Et puis il n’est pas seulement ici l’auteur du drame, il en est encore le héros, non plus caché dans la coulisse, mais en face du public, sur la scène, parlant et agissant, en déshabillé, pour ainsi dire, avec ses naïvetés d’amour-propre, avec ses indiscrétions de jeune homme, avec ses impressions du moment ; sans autre prestige que l’amabilité qui le suit partout, sans autre fard que la coquetterie qu’il ne quitte jamais. Au milieu des Alpes, entre un ours et un crétin, au bord d’un précipice, sur la verte rive d’un fleuve, sous le bleu manteau du ciel, il se taille un cadre à son choix, à sa taille ; et là s’assied pour travailler en face des glaces éternelles, comme une femme devant le miroir de son nécessaire, se peignant, s’attifant, se regardant de la tête aux pieds.
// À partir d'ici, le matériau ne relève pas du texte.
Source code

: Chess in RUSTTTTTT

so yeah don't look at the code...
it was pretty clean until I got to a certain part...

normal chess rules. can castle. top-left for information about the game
Hé ! qui ne se mire et ne s’admire aujourd’hui ? Qu’y faire ? c’est une manie, un travers, un vice du siècle. Où est le temps que les grands hommes étaient humbles comme de petits enfans, que leur ame s’embellissait de pudeur comme une vierge qui rougit, que leur génie se cachait dans sa modestie comme Dieu dans son sanctuaire ? A-t-il jamais existé ce temps ? on aime à le croire. Reviendra-t-il ? on aime à l’espérer. — Mais à présent que tout s’individualise, que chacun se fait centre, que chacun se croit dieu ; honte aux modestes ! malheur aux humbles ! ils seront réputés niais et traités d’imbécilles. — N’est-ce pas Voltaire qui appelait Buffon M. de Montorgueil ? Buffon qui ne lisait jamais une de ses pages en société sans la terminer par cette formule : Avouez, mesdames, que cela est beau ! — En ce sens, que de petits Buffons aujourd’hui ! Il se forme parmi les artistes une religion nouvelle, sorte de paganisme littéraire où tout est dieu excepté Dieu lui-même. C’est à prendre en pitié l’espèce entière ; c’est à vous dégoûter d’être grand homme. Passe encore si ce n’était que ridicule ; mais c’est nuisible au talent et à l’art. Du moment qu’on s’adore, plus de progrès possibles. Aussi que de génies éteints, de poètes faillis et d’avortons littéraires ! L’orgueil est un fruit de mort que ce siècle aime trop.